__Your objective__
Without any pictures, output the records exactly as they are.

(Stored data entries)
----

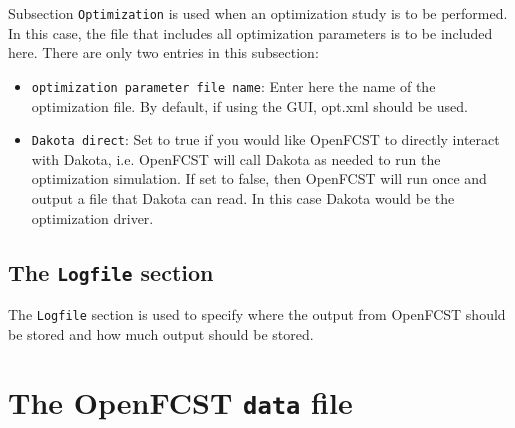 Subsection \texttt{Optimization} is used when an optimization study is to be performed. In this case, the file that includes all optimization parameters is to be included here. There are only two entries in this subsection:
\begin{itemize}
 \item \texttt{optimization parameter file name}: Enter here the name of the optimization file. By default, if using the GUI, opt.xml should be used.
 \item \texttt{Dakota direct}: Set to true if you would like OpenFCST to directly interact with Dakota, i.e. OpenFCST will call Dakota as needed to run the optimization simulation. If set to false, then OpenFCST will run once and output a file that Dakota can read. In this case Dakota would be the optimization driver.
\end{itemize}

\subsection{The \texttt{Logfile} section}
The \texttt{Logfile} section is used to specify where the output from OpenFCST should be stored and how much output should be stored.

\section{The OpenFCST \texttt{data} file}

----

__Output of the task__
 Subsection \texttt{Optimization} is used when an optimization study is to be performed. In this case, the file that includes all optimization parameters is to be included here. There are only two entries in this subsection:
\begin{itemize}
 \item \texttt{optimization parameter file name}: Enter here the name of the optimization file. By default, if using the GUI, opt.xml should be used.
 \item \texttt{Dakota direct}: Set to true if you would like OpenFCST to directly interact with Dakota, i.e. OpenFCST will call Dakota as needed to run the optimization simulation. If set to false, then OpenFCST will run once and output a file that Dakota can read. In this case Dakota would be the optimization driver.
\end{itemize}

\subsection{The \texttt{Logfile} section}
The \texttt{Logfile} section is used to specify where the output from OpenFCST should be stored and how much output should be stored.

\section{The OpenFCST \texttt{data} file}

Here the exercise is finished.